**Provided material:**
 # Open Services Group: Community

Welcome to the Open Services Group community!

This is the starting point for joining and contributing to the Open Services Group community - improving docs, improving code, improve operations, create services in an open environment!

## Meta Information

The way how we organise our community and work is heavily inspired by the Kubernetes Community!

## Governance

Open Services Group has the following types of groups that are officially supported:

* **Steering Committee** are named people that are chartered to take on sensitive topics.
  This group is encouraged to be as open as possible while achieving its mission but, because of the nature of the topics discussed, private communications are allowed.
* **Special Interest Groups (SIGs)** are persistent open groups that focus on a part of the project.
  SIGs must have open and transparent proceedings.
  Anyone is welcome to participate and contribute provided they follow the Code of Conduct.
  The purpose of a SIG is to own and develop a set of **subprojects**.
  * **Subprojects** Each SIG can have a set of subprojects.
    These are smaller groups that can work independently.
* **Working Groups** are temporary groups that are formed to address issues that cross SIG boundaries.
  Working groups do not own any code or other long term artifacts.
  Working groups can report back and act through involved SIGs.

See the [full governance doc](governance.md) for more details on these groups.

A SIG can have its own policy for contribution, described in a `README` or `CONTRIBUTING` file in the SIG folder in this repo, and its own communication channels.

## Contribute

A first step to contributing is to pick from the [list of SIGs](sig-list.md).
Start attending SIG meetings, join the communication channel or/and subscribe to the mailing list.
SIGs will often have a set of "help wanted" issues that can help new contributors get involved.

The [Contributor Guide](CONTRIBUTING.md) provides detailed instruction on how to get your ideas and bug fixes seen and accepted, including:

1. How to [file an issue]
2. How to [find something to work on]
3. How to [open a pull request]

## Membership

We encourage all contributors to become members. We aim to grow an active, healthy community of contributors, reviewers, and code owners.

**Task details:** Output exactly the lines of the records from the first through the one bearing "A first step", both ends included.

**Answer below:**
 # Open Services Group: Community

Welcome to the Open Services Group community!

This is the starting point for joining and contributing to the Open Services Group community - improving docs, improving code, improve operations, create services in an open environment!

## Meta Information

The way how we organise our community and work is heavily inspired by the Kubernetes Community!

## Governance

Open Services Group has the following types of groups that are officially supported:

* **Steering Committee** are named people that are chartered to take on sensitive topics.
  This group is encouraged to be as open as possible while achieving its mission but, because of the nature of the topics discussed, private communications are allowed.
* **Special Interest Groups (SIGs)** are persistent open groups that focus on a part of the project.
  SIGs must have open and transparent proceedings.
  Anyone is welcome to participate and contribute provided they follow the Code of Conduct.
  The purpose of a SIG is to own and develop a set of **subprojects**.
  * **Subprojects** Each SIG can have a set of subprojects.
    These are smaller groups that can work independently.
* **Working Groups** are temporary groups that are formed to address issues that cross SIG boundaries.
  Working groups do not own any code or other long term artifacts.
  Working groups can report back and act through involved SIGs.

See the [full governance doc](governance.md) for more details on these groups.

A SIG can have its own policy for contribution, described in a `README` or `CONTRIBUTING` file in the SIG folder in this repo, and its own communication channels.

## Contribute

A first step to contributing is to pick from the [list of SIGs](sig-list.md).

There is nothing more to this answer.